Photo: IBM Selectric stamp. Credit: U.S. Postal Service
SPOTLIGHT
Chicago Tribune cultural critic Julia Keller reflects on the 50th anniversary of the IBM Selectric typewriter, which is being honored with a commemorative stamp. [Does anyone remember the ORATOR font?]
She writes: Fifty years ago this month, an electric typewriter called the Selectric was introduced by IBM. To celebrate the birth of a device that changed not only business practices but also our ideas of how utilitarian objects can double as eye candy, the United States Postal Service has released a new stamp featuring the Selectric.
And in a bit of symmetry that befits a natty gadget such as the Selectric, the woman who designed the stamp — the aforementioned Derry Noyes — is the daughter of the man who gave the Selectric its captivating contours: Eliot Noyes (1910-1977), celebrated American architect and industrial designer.
Arnie Cooper, writing in the Wall Street Journal, has an update on Afghanistan’s giant Buddhas, which were destroyed by the Taliban in 2001.

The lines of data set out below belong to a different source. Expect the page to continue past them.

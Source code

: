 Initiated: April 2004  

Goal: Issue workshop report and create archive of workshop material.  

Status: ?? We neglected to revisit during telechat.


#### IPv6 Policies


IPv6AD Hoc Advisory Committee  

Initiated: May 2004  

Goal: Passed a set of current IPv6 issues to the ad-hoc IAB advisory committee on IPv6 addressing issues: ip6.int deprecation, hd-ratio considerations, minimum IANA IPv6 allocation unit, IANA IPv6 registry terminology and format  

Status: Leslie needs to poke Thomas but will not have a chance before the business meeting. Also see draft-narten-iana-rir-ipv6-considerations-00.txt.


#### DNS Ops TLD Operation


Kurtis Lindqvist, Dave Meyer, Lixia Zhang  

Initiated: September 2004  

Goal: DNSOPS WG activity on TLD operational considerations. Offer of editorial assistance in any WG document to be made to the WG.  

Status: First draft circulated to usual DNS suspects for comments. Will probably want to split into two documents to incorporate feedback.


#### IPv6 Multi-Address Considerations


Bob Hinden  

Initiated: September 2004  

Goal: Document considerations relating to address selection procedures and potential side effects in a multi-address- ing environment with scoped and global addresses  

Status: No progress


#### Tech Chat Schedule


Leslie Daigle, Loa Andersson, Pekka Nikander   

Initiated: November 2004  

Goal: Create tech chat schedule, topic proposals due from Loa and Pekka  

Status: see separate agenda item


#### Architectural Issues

Peace for London’s Pearlies? Alistair MacDonald writes about it in the Wall Street Journal.
NEWS
A jury in Philadelphia found that the U.S. did not act illegally in seizing gold coins from a woman who said they belonged to her late father. AP via Washington Post.

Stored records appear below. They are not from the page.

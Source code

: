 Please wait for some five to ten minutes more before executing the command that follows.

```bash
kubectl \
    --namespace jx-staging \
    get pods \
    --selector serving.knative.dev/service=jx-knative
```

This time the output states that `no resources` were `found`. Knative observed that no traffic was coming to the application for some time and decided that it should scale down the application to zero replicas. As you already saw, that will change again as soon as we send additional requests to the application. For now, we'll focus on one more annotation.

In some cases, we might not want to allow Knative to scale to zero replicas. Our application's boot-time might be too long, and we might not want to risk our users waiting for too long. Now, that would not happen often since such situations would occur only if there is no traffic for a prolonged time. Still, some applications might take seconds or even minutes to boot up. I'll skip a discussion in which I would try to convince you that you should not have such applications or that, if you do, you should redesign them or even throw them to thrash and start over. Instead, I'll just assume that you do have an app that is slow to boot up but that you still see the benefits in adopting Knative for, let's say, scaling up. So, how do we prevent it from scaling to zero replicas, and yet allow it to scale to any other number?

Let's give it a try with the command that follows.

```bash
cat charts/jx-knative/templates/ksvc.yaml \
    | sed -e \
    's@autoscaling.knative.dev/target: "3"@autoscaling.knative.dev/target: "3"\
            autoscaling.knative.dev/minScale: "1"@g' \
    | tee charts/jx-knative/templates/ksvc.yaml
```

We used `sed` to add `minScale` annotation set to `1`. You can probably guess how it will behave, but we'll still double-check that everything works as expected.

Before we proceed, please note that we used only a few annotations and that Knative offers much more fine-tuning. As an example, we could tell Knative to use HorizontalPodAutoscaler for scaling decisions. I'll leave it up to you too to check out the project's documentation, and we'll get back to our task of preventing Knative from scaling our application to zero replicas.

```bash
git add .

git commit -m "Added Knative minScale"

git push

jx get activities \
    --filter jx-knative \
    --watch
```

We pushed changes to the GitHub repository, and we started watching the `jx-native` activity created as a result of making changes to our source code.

The 38-acre site of the proposed United States National Slavery Museum is being sold at a tax auction, with more than $215,000 overdue. Kate Taylor in the New York Times.
The Port Huron, Mich., Museum is closing the World War II-era Coast Guard cutter Bramble and offering it for $300,000, according to the Port Huron Times Herald.
Jodie Jacobs, writing in the Chicago Tribune, takes a look at the upcoming Jewish Heritage Day being honored in Europe on Sept. 4.